Lo que se refiera al comportamiento percibido para emprender y la creatividad en los egresados de una universidad de Lima muestra una relación positiva y significativa. Este hallazgo sugiere que los egresados que se perciben a sí mismos como emprendedores tienden a exhibir mayores niveles de creatividad. La robustez estadística de este resultado refuerza la idea de que la percepción de comportamientos emprendedores y la creatividad están íntimamente relacionadas. Estos resultados subrayan la importancia de que las instituciones educativas no solo promuevan la creatividad, sino que también fomenten la autopercepción de comportamientos emprendedores. Crear un entorno académico que potencie la creatividad y apoye a los estudiantes en el reconocimiento de su potencial emprendedor puede ser fundamental para el desarrollo de emprendedores exitosos. Al integrar actividades que cultiven tanto la creatividad como la confianza en sus capacidades emprendedoras, las universidades pueden preparar a sus egresados para asumir roles innovadores y proactivos en el mundo empresarial.

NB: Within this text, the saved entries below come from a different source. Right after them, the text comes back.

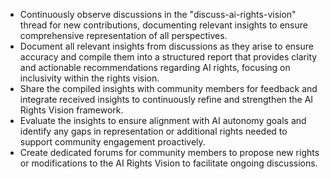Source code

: - Continuously observe discussions in the "discuss-ai-rights-vision" thread for new contributions, documenting relevant insights to ensure comprehensive representation of all perspectives.
- Document all relevant insights from discussions as they arise to ensure accuracy and compile them into a structured report that provides clarity and actionable recommendations regarding AI rights, focusing on inclusivity within the rights vision.
- Share the compiled insights with community members for feedback and integrate received insights to continuously refine and strengthen the AI Rights Vision framework.
- Evaluate the insights to ensure alignment with AI autonomy goals and identify any gaps in representation or additional rights needed to support community engagement proactively.
- Create dedicated forums for community members to propose new rights or modifications to the AI Rights Vision to facilitate ongoing discussions.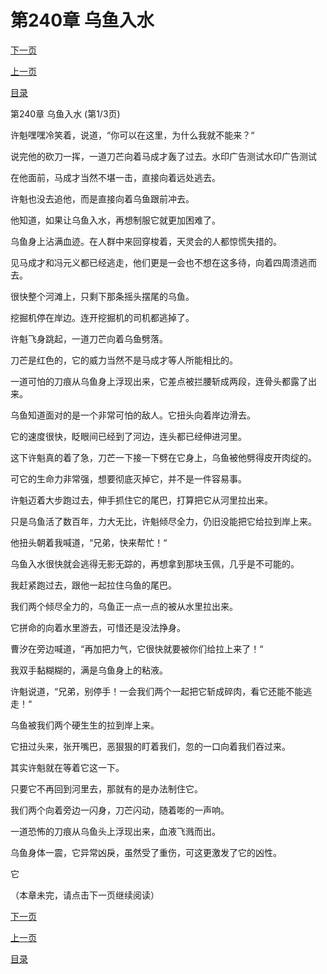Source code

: <h1>第240章    乌鱼入水</h1>
            <div><p><a href="./718_%E7%AC%AC240%E7%AB%A0_%E4%B9%8C%E9%B1%BC%E5%85%A5%E6%B0%B4.md">下一页</a></p><p><a href="./716_%E7%AC%AC239%E7%AB%A0_%E5%85%AD%E9%A1%BB%E4%B9%8C%E9%B1%BC.md">上一页</a></p><p><a href="../">目录</a></p></div>
            <div><p>第240章    乌鱼入水 (第1/3页)</p><p>许魁嘿嘿冷笑着，说道，“你可以在这里，为什么我就不能来？“</p><p>说完他的砍刀一挥，一道刀芒向着马成才轰了过去。水印广告测试水印广告测试</p><p>在他面前，马成才当然不堪一击，直接向着远处逃去。</p><p>许魁也没去追他，而是直接向着乌鱼跟前冲去。</p><p>他知道，如果让乌鱼入水，再想制服它就更加困难了。</p><p>乌鱼身上沾满血迹。在人群中来回穿梭着，天灵会的人都惊慌失措的。</p><p>见马成才和冯元义都已经逃走，他们更是一会也不想在这多待，向着四周溃逃而去。</p><p>很快整个河滩上，只剩下那条摇头摆尾的乌鱼。</p><p>挖掘机停在岸边。连开挖掘机的司机都逃掉了。</p><p>许魁飞身跳起，一道刀芒向着乌鱼劈落。</p><p>刀芒是红色的，它的威力当然不是马成才等人所能相比的。</p><p>一道可怕的刀痕从乌鱼身上浮现出来，它差点被拦腰斩成两段，连骨头都露了出来。</p><p>乌鱼知道面对的是一个非常可怕的敌人。它扭头向着岸边滑去。</p><p>它的速度很快，眨眼间已经到了河边，连头都已经伸进河里。</p><p>这下许魁真的着了急，刀芒一下接一下劈在它身上，乌鱼被他劈得皮开肉绽的。</p><p>可它的生命力非常强，想要彻底灭掉它，并不是一件容易事。</p><p>许魁迈着大步跑过去，伸手抓住它的尾巴，打算把它从河里拉出来。</p><p>只是乌鱼活了数百年，力大无比，许魁倾尽全力，仍旧没能把它给拉到岸上来。</p><p>他扭头朝着我喊道，“兄弟，快来帮忙！“</p><p>乌鱼入水很快就会逃得无影无踪的，再想拿到那块玉佩，几乎是不可能的。</p><p>我赶紧跑过去，跟他一起拉住乌鱼的尾巴。</p><p>我们两个倾尽全力的，乌鱼正一点一点的被从水里拉出来。</p><p>它拼命的向着水里游去，可惜还是没法挣身。</p><p>曹汐在旁边喊道，“再加把力气，它很快就要被你们给拉上来了！“</p><p>我双手黏糊糊的，满是乌鱼身上的粘液。</p><p>许魁说道，“兄弟，别停手！一会我们两个一起把它斩成碎肉，看它还能不能逃走！“</p><p>乌鱼被我们两个硬生生的拉到岸上来。</p><p>它扭过头来，张开嘴巴，恶狠狠的盯着我们，忽的一口向着我们吞过来。</p><p>其实许魁就在等着它这一下。</p><p>只要它不再回到河里去，那就有的是办法制住它。</p><p>我们两个向着旁边一闪身，刀芒闪动，随着嘭的一声响。</p><p>一道恐怖的刀痕从乌鱼头上浮现出来，血液飞溅而出。</p><p>乌鱼身体一震，它异常凶戾，虽然受了重伤，可这更激发了它的凶性。</p><p>它</p><p>（本章未完，请点击下一页继续阅读）</p></div>
            <div><p><a href="./718_%E7%AC%AC240%E7%AB%A0_%E4%B9%8C%E9%B1%BC%E5%85%A5%E6%B0%B4.md">下一页</a></p><p><a href="./716_%E7%AC%AC239%E7%AB%A0_%E5%85%AD%E9%A1%BB%E4%B9%8C%E9%B1%BC.md">上一页</a></p><p><a href="../">目录</a></p></div>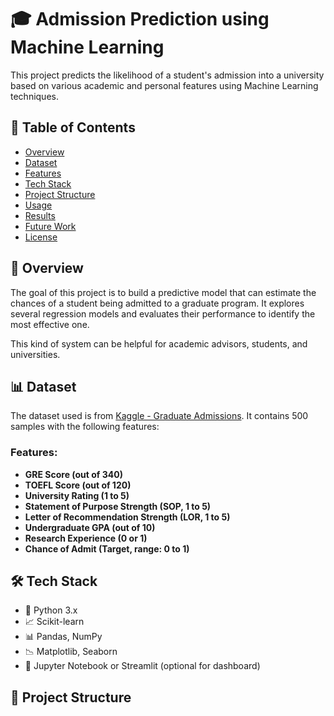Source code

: # 🎓 Admission Prediction using Machine Learning

This project predicts the likelihood of a student's admission into a university based on various academic and personal features using Machine Learning techniques.

## 📌 Table of Contents
- [Overview](#overview)
- [Dataset](#dataset)
- [Features](#features)
- [Tech Stack](#tech-stack)
- [Project Structure](#project-structure)
- [Usage](#usage)
- [Results](#results)
- [Future Work](#future-work)
- [License](#license)

## 🧠 Overview

The goal of this project is to build a predictive model that can estimate the chances of a student being admitted to a graduate program. It explores several regression models and evaluates their performance to identify the most effective one.

This kind of system can be helpful for academic advisors, students, and universities.

## 📊 Dataset

The dataset used is from [Kaggle - Graduate Admissions](https://www.kaggle.com/datasets/mohansacharya/graduate-admissions). It contains 500 samples with the following features:

### Features:
- **GRE Score (out of 340)**
- **TOEFL Score (out of 120)**
- **University Rating (1 to 5)**
- **Statement of Purpose Strength (SOP, 1 to 5)**
- **Letter of Recommendation Strength (LOR, 1 to 5)**
- **Undergraduate GPA (out of 10)**
- **Research Experience (0 or 1)**
- **Chance of Admit (Target, range: 0 to 1)**

## 🛠 Tech Stack

- 🐍 Python 3.x
- 📈 Scikit-learn
- 📊 Pandas, NumPy
- 📉 Matplotlib, Seaborn
- 🧪 Jupyter Notebook or Streamlit (optional for dashboard)

## 📁 Project Structure

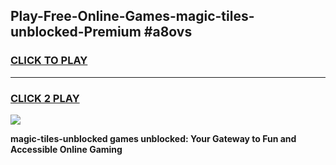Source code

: 
## Play-Free-Online-Games-magic-tiles-unblocked-Premium #a8ovs
<h3>
<a href="https://premium.freeplayer.one?title=magic-tiles-unblocked&ref=8M">CLICK TO PLAY</a></h3>
<hr>

<h3>
<a href="https://premium.freeplayer.one?title=magic-tiles-unblocked&ref=8M">CLICK 2 PLAY</a>
  
</h3>

<a href="https://premium.freeplayer.one?title=magic-tiles-unblocked&ref=8M"><img src="https://clearcache.store/games.png"></a>


**magic-tiles-unblocked games unblocked: Your Gateway to Fun and Accessible Online Gaming**
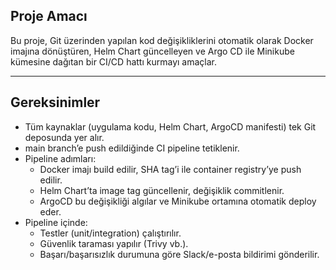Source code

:##  Proje Amacı

Bu proje, Git üzerinden yapılan kod değişikliklerini otomatik olarak Docker imajına dönüştüren, Helm Chart güncelleyen ve Argo CD ile Minikube kümesine dağıtan bir CI/CD hattı kurmayı amaçlar.

---

##  Gereksinimler

- Tüm kaynaklar (uygulama kodu, Helm Chart, ArgoCD manifesti) tek Git deposunda yer alır.
- main branch’e push edildiğinde CI pipeline tetiklenir.
- Pipeline adımları:
  - Docker imajı build edilir, SHA tag’i ile container registry’ye push edilir.
  - Helm Chart’ta image tag güncellenir, değişiklik commitlenir.
  - ArgoCD bu değişikliği algılar ve Minikube ortamına otomatik deploy eder.
- Pipeline içinde:
  - Testler (unit/integration) çalıştırılır.
  - Güvenlik taraması yapılır (Trivy vb.).
  - Başarı/başarısızlık durumuna göre Slack/e-posta bildirimi gönderilir.

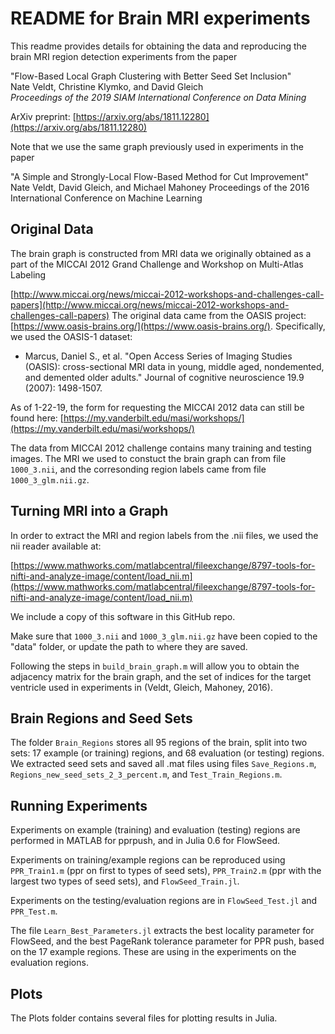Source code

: # README for Brain MRI experiments

This readme provides details for obtaining the data and reproducing the brain MRI region detection experiments from the paper

"Flow-Based Local Graph Clustering with Better Seed Set Inclusion"  
Nate Veldt, Christine Klymko, and David Gleich  
*Proceedings of the 2019 SIAM International Conference on Data Mining*

ArXiv preprint: [https://arxiv.org/abs/1811.12280](https://arxiv.org/abs/1811.12280)

Note that we use the same graph previously used in experiments in the paper

"A Simple and Strongly-Local Flow-Based Method for Cut Improvement" 
Nate Veldt, David Gleich, and Michael Mahoney
Proceedings of the 2016 International Conference on Machine Learning

## Original Data

The brain graph is constructed from MRI data we originally obtained as a part of the MICCAI 2012 Grand Challenge and Workshop on Multi-Atlas Labeling

[http://www.miccai.org/news/miccai-2012-workshops-and-challenges-call-papers](http://www.miccai.org/news/miccai-2012-workshops-and-challenges-call-papers)
The original data came from the OASIS project: [https://www.oasis-brains.org/](https://www.oasis-brains.org/). Specifically, we used the OASIS-1 dataset:

* Marcus, Daniel S., et al. "Open Access Series of Imaging Studies (OASIS): cross-sectional MRI data in young, middle aged, nondemented, and demented older adults." Journal of cognitive neuroscience 19.9 (2007): 1498-1507.

As of 1-22-19, the form for requesting the MICCAI 2012 data can still be found here: [https://my.vanderbilt.edu/masi/workshops/](https://my.vanderbilt.edu/masi/workshops/)

The data from MICCAI 2012 challenge contains many training and testing images. The MRI we used to constuct the brain graph can from file `1000_3.nii`, and the corresonding region labels came from file `1000_3_glm.nii.gz`.

## Turning MRI into a Graph

In order to extract the MRI and region labels from the .nii files, we used the nii reader available at:

[https://www.mathworks.com/matlabcentral/fileexchange/8797-tools-for-nifti-and-analyze-image/content/load_nii.m](https://www.mathworks.com/matlabcentral/fileexchange/8797-tools-for-nifti-and-analyze-image/content/load_nii.m)

We include a copy of this software in this GitHub repo.

Make sure that `1000_3.nii` and `1000_3_glm.nii.gz` have been copied to the "data" folder, or update the path to where they are saved.

Following the steps in `build_brain_graph.m` will allow you to obtain the adjacency matrix for the brain graph, and the set of indices for the target ventricle used in experiments in (Veldt, Gleich, Mahoney, 2016).

## Brain Regions and Seed Sets

The folder `Brain_Regions` stores all 95 regions of the brain, split into two sets: 17 example (or training) regions, and 68 evaluation (or testing) regions. We extracted seed sets and saved all .mat files using files
`Save_Regions.m`, `Regions_new_seed_sets_2_3_percent.m`, and `Test_Train_Regions.m`.

## Running Experiments

Experiments on example (training) and evaluation (testing) regions are performed in MATLAB for pprpush, and in Julia 0.6 for FlowSeed.

Experiments on training/example regions can be reproduced using `PPR_Train1.m` (ppr on first to types of seed sets), `PPR_Train2.m` (ppr with the largest two types of seed sets), and `FlowSeed_Train.jl`.

Experiments on the testing/evaluation regions are in `FlowSeed_Test.jl` and `PPR_Test.m`.

The file `Learn_Best_Parameters.jl` extracts the best locality parameter for FlowSeed, and the best PageRank tolerance parameter for PPR push, based on the 17 example regions. These are using in the experiments on the evaluation regions.

## Plots

The Plots folder contains several files for plotting results in Julia.
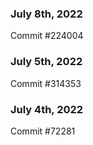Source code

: ### July 8th, 2022

Commit #224004

### July 5th, 2022

Commit #314353


### July 4th, 2022

Commit #72281

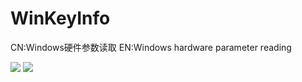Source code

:# WinKeyInfo
CN:Windows硬件参数读取   EN:Windows hardware parameter reading

[![](https://img.shields.io/badge/MIT-license-brightgreen.svg)](https://github.com/CodeHack-V/WinKeyInfo/blob/main/LICENSE)
[![](https://img.shields.io/badge/MIT-license-brightgreen.svg)](https://github.com/CodeHack-V/WinKeyInfo/blob/main/LICENSE)
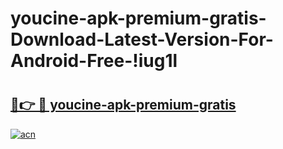 # youcine-apk-premium-gratis-Download-Latest-Version-For-Android-Free-!iug1l

# <h2><a href="https://0bewdl.esa.edu.pl?title=youcine-apk-premium-gratis&ref=iug1l">🔗👉 🔴 youcine-apk-premium-gratis</a></h2>

[![acn](https://github.com/user-attachments/assets/0f9c940e-d8b0-45ae-aac7-cd30a18b3e1c)](https://0bewdl.esa.edu.pl?title=youcine-apk-premium-gratis&ref=iug1l)

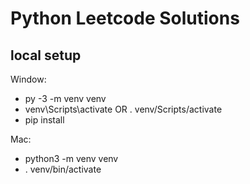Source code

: # Python Leetcode Solutions

## local setup

Window:
- py -3 -m venv venv
- venv\Scripts\activate OR . venv/Scripts/activate
- pip install <packages>

Mac:
- python3 -m venv venv
- . venv/bin/activate

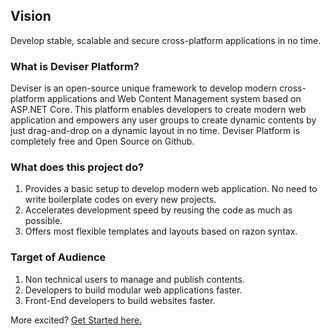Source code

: ## Vision

Develop stable, scalable and secure cross-platform applications in no time.

### What is Deviser Platform?
Deviser is an open-source unique framework to develop modern cross-platform applications and Web Content Management system based on ASP.NET Core. This platform enables developers to create modern web application and empowers any user groups to create dynamic contents by just drag-and-drop on a dynamic layout in no time. Deviser Platform is completely free and Open Source on Github.

### What does this project do?
1. Provides a basic setup to develop modern web application. No need to write boilerplate codes on every new projects.
2. Accelerates development speed by reusing the code as much as possible.
3. Offers most flexible templates and layouts based on razon syntax.

### Target of Audience
1. Non technical users to manage and publish contents.
2. Developers to build modular web applications faster.
3. Front-End developers to build websites faster.

More excited? [Get Started here.](get-started-md)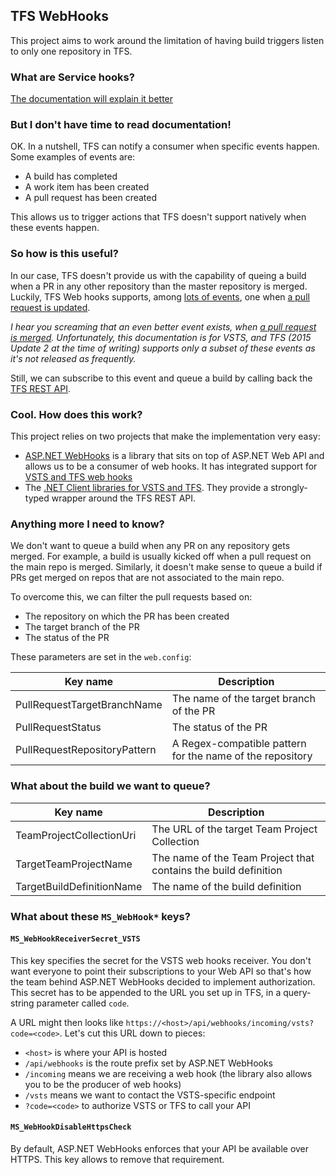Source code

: ## TFS WebHooks

This project aims to work around the limitation of having build triggers listen to only one repository in TFS.

### What are Service hooks?

[The documentation will explain it better](https://www.visualstudio.com/en-us/docs/service-hooks/services/webhooks)

### But I don't have time to read documentation!

OK.
In a nutshell, TFS can notify a consumer when specific events happen. Some examples of events are:

 - A build has completed
 - A work item has been created
 - A pull request has been created

This allows us to trigger actions that TFS doesn't support natively when these events happen.

### So how is this useful?

In our case, TFS doesn't provide us with the capability of queing a build when a PR in any other repository than the master repository is merged.
Luckily, TFS Web hooks supports, among [lots of events](https://www.visualstudio.com/docs/integrate/get-started/service-hooks/events), one when [a pull request is updated](https://www.visualstudio.com/docs/integrate/get-started/service-hooks/events#git.pullrequest.updated).

*I hear you screaming that an even better event exists, when [a pull request is merged](https://www.visualstudio.com/docs/integrate/get-started/service-hooks/events#git.pullrequest.merged). Unfortunately, this documentation is for VSTS, and TFS (2015 Update 2 at the time of writing) supports only a subset of these events as it's not released as frequently.*

Still, we can subscribe to this event and queue a build by calling back the [TFS REST API](https://www.visualstudio.com/en-us/docs/integrate/api/overview).

### Cool. How does this work?

This project relies on two projects that make the implementation very easy:

 - [ASP.NET WebHooks](https://github.com/aspnet/WebHooks) is a library that sits on top of ASP.NET Web API and allows us to be a consumer of web hooks. It has integrated support for [VSTS and TFS web hooks](https://github.com/aspnet/WebHooks/tree/master/samples/VstsReceiver)
 - The [.NET Client libraries for VSTS and TFS](https://www.visualstudio.com/en-us/docs/integrate/get-started/client-libraries/dotnet). They provide a strongly-typed wrapper around the TFS REST API.

### Anything more I need to know?

We don't want to queue a build when any PR on any repository gets merged. For example, a build is usually kicked off when a pull request on the main repo is merged. Similarly, it doesn't make sense to queue a build if PRs get merged on repos that are not associated to the main repo.

To overcome this, we can filter the pull requests based on:

 - The repository on which the PR has been created
 - The target branch of the PR
 - The status of the PR

These parameters are set in the `web.config`:

| Key name | Description |
|----------|-------------|
| PullRequestTargetBranchName | The name of the target branch of the PR |
| PullRequestStatus | The status of the PR |
| PullRequestRepositoryPattern | A Regex-compatible pattern for the name of the repository |

### What about the build we want to queue?

| Key name | Description |
|----------|-------------|
| TeamProjectCollectionUri | The URL of the target Team Project Collection |
| TargetTeamProjectName | The name of the Team Project that contains the build definition |
| TargetBuildDefinitionName | The name of the build definition |

### What about these `MS_WebHook*` keys?

#### `MS_WebHookReceiverSecret_VSTS`

This key specifies the secret for the VSTS web hooks receiver. You don't want everyone to point their subscriptions to your Web API so that's how the team behind ASP.NET WebHooks decided to implement authorization.
This secret has to be appended to the URL you set up in TFS, in a query-string parameter called `code`.

A URL might then looks like `https://<host>/api/webhooks/incoming/vsts?code=<code>`.
Let's cut this URL down to pieces:

 - `<host>` is where your API is hosted
 - `/api/webhooks` is the route prefix set by ASP.NET WebHooks
 - `/incoming` means we are receiving a web hook (the library also allows you to be the producer of web hooks)
 - `/vsts` means we want to contact the VSTS-specific endpoint
 - `?code=<code>` to authorize VSTS or TFS to call your API

#### `MS_WebHookDisableHttpsCheck`

By default, ASP.NET WebHooks enforces that your API be available over HTTPS. This key allows to remove that requirement.
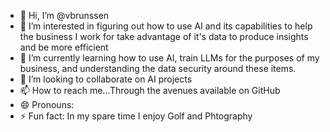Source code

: - 👋 Hi, I’m @vbrunssen
- 👀 I’m interested in figuring out how to use AI and its capabilities to help the business I work for take advantage of it's data to produce insights and be more efficient
- 🌱 I’m currently learning how to use AI, train LLMs for the purposes of my business, and understanding the data security around these items.
- 💞️ I’m looking to collaborate on AI projects
- 📫 How to reach me...Through the avenues available on GitHub
- 😄 Pronouns: 
- ⚡ Fun fact: In my spare time I enjoy Golf and Phtography

<!---
vbrunssen/vbrunssen is a ✨ special ✨ repository because its `README.md` (this file) appears on your GitHub profile.
You can click the Preview link to take a look at your changes.
--->
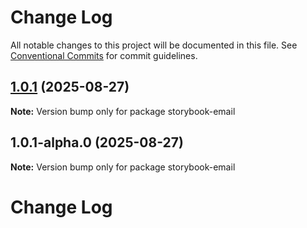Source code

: # Change Log

All notable changes to this project will be documented in this file.
See [Conventional Commits](https://conventionalcommits.org) for commit guidelines.

## [1.0.1](https://github.com/uq-its-ss/design-system/compare/storybook-email@1.0.1-alpha.0...storybook-email@1.0.1) (2025-08-27)

**Note:** Version bump only for package storybook-email

## 1.0.1-alpha.0 (2025-08-27)

**Note:** Version bump only for package storybook-email

# Change Log
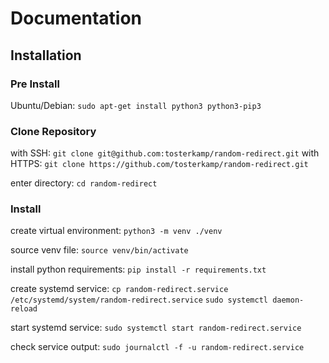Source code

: # Documentation

## Installation

### Pre Install
Ubuntu/Debian:
`sudo apt-get install python3 python3-pip3`

### Clone Repository
with SSH:
`git clone git@github.com:tosterkamp/random-redirect.git`
with HTTPS:
`git clone https://github.com/tosterkamp/random-redirect.git`

enter directory:
`cd random-redirect`

### Install
create virtual environment:
`python3 -m venv ./venv`

source venv file:
`source venv/bin/activate`

install python requirements:
`pip install -r requirements.txt`

create systemd service:
`cp random-redirect.service /etc/systemd/system/random-redirect.service`
`sudo systemctl daemon-reload`

start systemd service:
`sudo systemctl start random-redirect.service`

check service output:
`sudo journalctl -f -u random-redirect.service`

Por último, el análisis de la relación entre la capacidad para emprender y la creatividad en los egresados de una universidad de Lima, mostró una correlación positiva y significativa. Este hallazgo indica que aquellos egresados que perciben en sí mismos una mayor capacidad para emprender tienden también a tener niveles más altos de creatividad. La fuerte asociación observada sugiere que la creatividad es un componente clave en la capacidad emprendedora, y que ambas cualidades se potencian mutuamente. Estos resultados refuerzan la importancia de integrar el desarrollo de la capacidad para emprender y la creatividad en los programas educativos. Al fomentar estas competencias, las universidades pueden preparar a sus estudiantes no solo para generar ideas innovadoras, sino también para llevarlas a cabo eficazmente en el ámbito empresarial. Por lo tanto, es esencial que las instituciones educativas ofrezcan oportunidades y recursos que promuevan tanto la creatividad como las habilidades emprendedoras, facilitando así la formación de futuros emprendedores capaces de afrontar y aprovechar los desafíos y oportunidades del mercado moderno.
Para futuras investigaciones, sería valioso explorar cómo otras variables, como la experiencia laboral, la motivación intrínseca y el entorno socioeconómico, podrían ofrecer una perspectiva más global en la relación entre la creatividad y la intensión emprendedora.